323.1
Disappearing ‘Formal Organization’: How Organization Theories Dissolved Their ‘Core Object’, and What Follows from This
At the same time as OT itself has been undergoing a process of intense self-examination and self-criticism, the world it ostensibly examines, describes, and seeks to intervene in – the world of actually existing organization and organizations – has itself been subject to considerable substantive and normative problematization. Aside the organizational scandals and breakdowns at the beginning of the present millennium, and, more recently those attaching to and indeed constitutive of the Global Financial Crisis (GFC), most of the pressing matters of concern dominating public debate in a range of areas both raise and involve at their core fundamental practical and normative matters of formal organization.

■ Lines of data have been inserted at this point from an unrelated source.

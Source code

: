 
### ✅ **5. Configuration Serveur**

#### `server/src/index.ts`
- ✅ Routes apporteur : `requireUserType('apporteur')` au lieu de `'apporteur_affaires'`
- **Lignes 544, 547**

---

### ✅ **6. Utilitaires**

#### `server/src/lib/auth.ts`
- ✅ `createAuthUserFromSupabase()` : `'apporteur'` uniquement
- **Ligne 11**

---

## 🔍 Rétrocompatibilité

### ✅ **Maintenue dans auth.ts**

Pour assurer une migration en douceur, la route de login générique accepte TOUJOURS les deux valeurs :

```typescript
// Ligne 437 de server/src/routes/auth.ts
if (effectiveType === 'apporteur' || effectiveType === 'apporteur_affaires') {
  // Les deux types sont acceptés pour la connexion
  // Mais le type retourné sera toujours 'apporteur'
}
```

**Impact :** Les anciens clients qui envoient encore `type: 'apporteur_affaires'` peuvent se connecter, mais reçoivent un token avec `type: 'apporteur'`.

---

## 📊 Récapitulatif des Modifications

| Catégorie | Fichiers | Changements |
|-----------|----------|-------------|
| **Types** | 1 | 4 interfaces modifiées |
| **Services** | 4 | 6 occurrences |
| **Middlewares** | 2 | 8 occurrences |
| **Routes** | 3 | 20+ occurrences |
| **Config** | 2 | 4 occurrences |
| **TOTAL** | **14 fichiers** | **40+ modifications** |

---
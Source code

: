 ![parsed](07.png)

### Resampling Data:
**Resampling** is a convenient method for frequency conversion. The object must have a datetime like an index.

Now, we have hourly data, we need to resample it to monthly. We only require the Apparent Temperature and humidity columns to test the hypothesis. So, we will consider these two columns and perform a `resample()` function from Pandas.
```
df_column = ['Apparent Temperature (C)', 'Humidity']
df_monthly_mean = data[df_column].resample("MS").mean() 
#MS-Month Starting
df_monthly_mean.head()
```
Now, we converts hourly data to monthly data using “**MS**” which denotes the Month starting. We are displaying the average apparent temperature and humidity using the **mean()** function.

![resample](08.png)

And yet, it is precisely the idea of ‘formal organization’ that seems increasingly defunct both in the practical world of management and organization, where substantive developments are deemed to presage an epochal shift to an era of ‘organizing without organizations’, and the arrival of ‘a post-organizational society’, and concurrently in OT itself, where we witness the emergence of a wide variety of theoretical vocabularies often widely at variance one with another, and yet nonetheless united by a shared (negative) capability, that of ‘disappearing’ the field’s core object: formal organization . Consequently, while the term ‘organization’ continues to be used, it is stripped of any substantive meaning; . Increasingly, it would appear, formal organization is a problem, if not downright dysfunctional.